In the material below, find the line with "- [Events (System/Control)](#system-and-control-events)" and the line with "system参数,这里列出的都是特定的system参数.", then output those two lines and every line between them, exactly.

-.-.-

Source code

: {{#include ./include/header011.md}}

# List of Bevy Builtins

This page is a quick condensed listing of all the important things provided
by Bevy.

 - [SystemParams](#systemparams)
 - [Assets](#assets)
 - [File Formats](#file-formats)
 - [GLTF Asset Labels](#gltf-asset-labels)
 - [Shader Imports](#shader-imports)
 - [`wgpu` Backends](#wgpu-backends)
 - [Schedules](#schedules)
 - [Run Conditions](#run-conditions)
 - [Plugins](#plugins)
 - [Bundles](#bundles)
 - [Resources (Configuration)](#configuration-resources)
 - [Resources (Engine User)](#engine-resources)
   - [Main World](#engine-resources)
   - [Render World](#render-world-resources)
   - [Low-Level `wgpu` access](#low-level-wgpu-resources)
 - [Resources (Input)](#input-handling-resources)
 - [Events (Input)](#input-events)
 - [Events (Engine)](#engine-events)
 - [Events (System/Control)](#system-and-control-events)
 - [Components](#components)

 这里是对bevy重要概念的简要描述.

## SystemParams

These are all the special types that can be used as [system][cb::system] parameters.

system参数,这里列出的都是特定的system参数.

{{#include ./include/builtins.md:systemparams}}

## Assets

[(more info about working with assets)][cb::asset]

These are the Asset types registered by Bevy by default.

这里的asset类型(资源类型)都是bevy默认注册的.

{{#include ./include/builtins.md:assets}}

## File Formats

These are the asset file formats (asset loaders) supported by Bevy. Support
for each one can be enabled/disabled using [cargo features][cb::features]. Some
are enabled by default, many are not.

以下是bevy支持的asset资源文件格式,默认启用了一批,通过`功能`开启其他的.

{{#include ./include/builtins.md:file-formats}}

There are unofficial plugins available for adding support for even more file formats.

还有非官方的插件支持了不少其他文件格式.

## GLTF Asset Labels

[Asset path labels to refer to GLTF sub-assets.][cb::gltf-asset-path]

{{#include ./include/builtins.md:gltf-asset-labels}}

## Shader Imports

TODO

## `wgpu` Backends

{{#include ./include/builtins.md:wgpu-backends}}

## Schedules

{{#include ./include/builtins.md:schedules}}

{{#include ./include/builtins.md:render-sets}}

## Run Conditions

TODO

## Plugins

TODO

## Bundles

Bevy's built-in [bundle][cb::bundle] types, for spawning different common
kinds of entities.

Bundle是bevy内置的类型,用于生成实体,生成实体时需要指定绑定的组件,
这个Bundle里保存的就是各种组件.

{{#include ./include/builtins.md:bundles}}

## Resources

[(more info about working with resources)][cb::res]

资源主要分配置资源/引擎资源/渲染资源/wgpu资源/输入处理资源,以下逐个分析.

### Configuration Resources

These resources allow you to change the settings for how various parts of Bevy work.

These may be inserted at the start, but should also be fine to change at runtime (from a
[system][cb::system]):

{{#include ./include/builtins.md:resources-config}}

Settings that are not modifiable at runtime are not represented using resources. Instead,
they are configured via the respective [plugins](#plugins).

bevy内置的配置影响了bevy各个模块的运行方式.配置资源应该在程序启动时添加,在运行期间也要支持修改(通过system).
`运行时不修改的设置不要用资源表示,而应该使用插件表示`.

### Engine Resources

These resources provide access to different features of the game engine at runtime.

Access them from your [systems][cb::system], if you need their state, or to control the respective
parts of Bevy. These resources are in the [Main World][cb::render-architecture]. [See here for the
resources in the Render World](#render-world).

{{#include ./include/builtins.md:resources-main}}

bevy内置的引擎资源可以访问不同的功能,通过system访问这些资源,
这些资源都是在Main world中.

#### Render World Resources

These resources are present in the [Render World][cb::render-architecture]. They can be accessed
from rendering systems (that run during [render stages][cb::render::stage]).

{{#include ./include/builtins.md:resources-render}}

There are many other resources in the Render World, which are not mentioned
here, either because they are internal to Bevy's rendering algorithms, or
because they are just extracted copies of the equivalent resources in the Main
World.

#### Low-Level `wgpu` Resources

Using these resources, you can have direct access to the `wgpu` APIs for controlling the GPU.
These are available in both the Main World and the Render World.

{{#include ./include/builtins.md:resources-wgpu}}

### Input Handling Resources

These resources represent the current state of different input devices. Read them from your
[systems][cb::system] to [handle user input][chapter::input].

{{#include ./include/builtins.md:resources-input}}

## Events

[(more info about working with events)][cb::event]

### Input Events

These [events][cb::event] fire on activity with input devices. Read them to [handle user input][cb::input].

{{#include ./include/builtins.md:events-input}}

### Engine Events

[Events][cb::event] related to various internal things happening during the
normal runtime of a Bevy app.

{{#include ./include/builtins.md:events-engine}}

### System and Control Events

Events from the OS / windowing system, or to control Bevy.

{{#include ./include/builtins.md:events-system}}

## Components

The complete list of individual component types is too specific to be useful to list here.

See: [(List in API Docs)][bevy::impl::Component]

-.-.-

▸ Answer space:
 - [Events (System/Control)](#system-and-control-events)
 - [Components](#components)

 这里是对bevy重要概念的简要描述.

## SystemParams

These are all the special types that can be used as [system][cb::system] parameters.

system参数,这里列出的都是特定的system参数.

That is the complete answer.